→ **Task directions**: The answer must consist of every line in the records below that contains the string "anymore".

→ **Dataset entries**:
#####
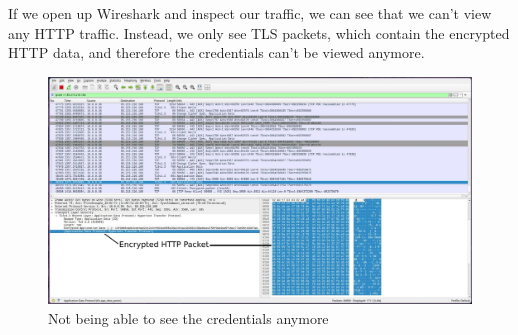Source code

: \documentclass[a4paper]{article}
\begin{document}
\newpage
If we open up Wireshark and inspect our traffic, we can see that we can't view any HTTP traffic. Instead, we only see TLS packets, which contain the encrypted HTTP data, and therefore the credentials can't be viewed anymore.
\begin{figure}[!htbp]
	\includegraphics[scale=0.2]{images/nohaxxor.png}
	\centering
	\caption{Not being able to see the credentials anymore}
\end{figure}
\end{document}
#####
→ **Reply to the exercise**:
If we open up Wireshark and inspect our traffic, we can see that we can't view any HTTP traffic. Instead, we only see TLS packets, which contain the encrypted HTTP data, and therefore the credentials can't be viewed anymore.
	\caption{Not being able to see the credentials anymore}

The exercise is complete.